#### [TASK GOAL]
Report all lines of the data below that hold the word "with".

MATERIAL PROVIDED: Begin

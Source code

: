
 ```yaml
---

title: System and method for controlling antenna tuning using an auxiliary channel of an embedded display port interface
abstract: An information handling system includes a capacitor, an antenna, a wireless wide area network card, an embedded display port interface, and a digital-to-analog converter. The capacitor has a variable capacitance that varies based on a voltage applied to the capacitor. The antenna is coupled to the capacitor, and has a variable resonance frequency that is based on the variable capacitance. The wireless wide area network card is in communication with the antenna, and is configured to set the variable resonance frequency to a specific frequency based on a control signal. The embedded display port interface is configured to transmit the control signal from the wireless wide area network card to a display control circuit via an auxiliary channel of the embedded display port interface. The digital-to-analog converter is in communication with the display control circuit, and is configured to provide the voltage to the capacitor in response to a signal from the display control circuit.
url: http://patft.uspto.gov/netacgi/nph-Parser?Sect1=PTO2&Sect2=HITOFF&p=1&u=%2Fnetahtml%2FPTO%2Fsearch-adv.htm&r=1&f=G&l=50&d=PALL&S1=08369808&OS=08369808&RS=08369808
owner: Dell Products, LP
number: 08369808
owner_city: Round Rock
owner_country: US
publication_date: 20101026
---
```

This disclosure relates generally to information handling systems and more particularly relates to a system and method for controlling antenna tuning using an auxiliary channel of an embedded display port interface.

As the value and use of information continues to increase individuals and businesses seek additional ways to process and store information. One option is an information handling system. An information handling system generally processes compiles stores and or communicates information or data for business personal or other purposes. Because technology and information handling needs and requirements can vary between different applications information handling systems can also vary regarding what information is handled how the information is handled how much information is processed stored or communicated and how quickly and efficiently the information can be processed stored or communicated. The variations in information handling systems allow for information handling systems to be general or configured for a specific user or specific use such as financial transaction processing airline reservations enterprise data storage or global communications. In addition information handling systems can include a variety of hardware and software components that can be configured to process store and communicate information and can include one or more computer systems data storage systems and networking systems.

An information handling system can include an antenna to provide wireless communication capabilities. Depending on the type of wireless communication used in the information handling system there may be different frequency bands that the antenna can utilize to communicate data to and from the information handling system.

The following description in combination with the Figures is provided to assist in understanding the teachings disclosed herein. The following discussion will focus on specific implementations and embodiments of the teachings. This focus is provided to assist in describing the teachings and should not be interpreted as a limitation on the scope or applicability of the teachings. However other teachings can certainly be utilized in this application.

MATERIAL PROVIDED: End

#### [YOUR SOLUTION]
abstract: An information handling system includes a capacitor, an antenna, a wireless wide area network card, an embedded display port interface, and a digital-to-analog converter. The capacitor has a variable capacitance that varies based on a voltage applied to the capacitor. The antenna is coupled to the capacitor, and has a variable resonance frequency that is based on the variable capacitance. The wireless wide area network card is in communication with the antenna, and is configured to set the variable resonance frequency to a specific frequency based on a control signal. The embedded display port interface is configured to transmit the control signal from the wireless wide area network card to a display control circuit via an auxiliary channel of the embedded display port interface. The digital-to-analog converter is in communication with the display control circuit, and is configured to provide the voltage to the capacitor in response to a signal from the display control circuit.
The following description in combination with the Figures is provided to assist in understanding the teachings disclosed herein. The following discussion will focus on specific implementations and embodiments of the teachings. This focus is provided to assist in describing the teachings and should not be interpreted as a limitation on the scope or applicability of the teachings. However other teachings can certainly be utilized in this application.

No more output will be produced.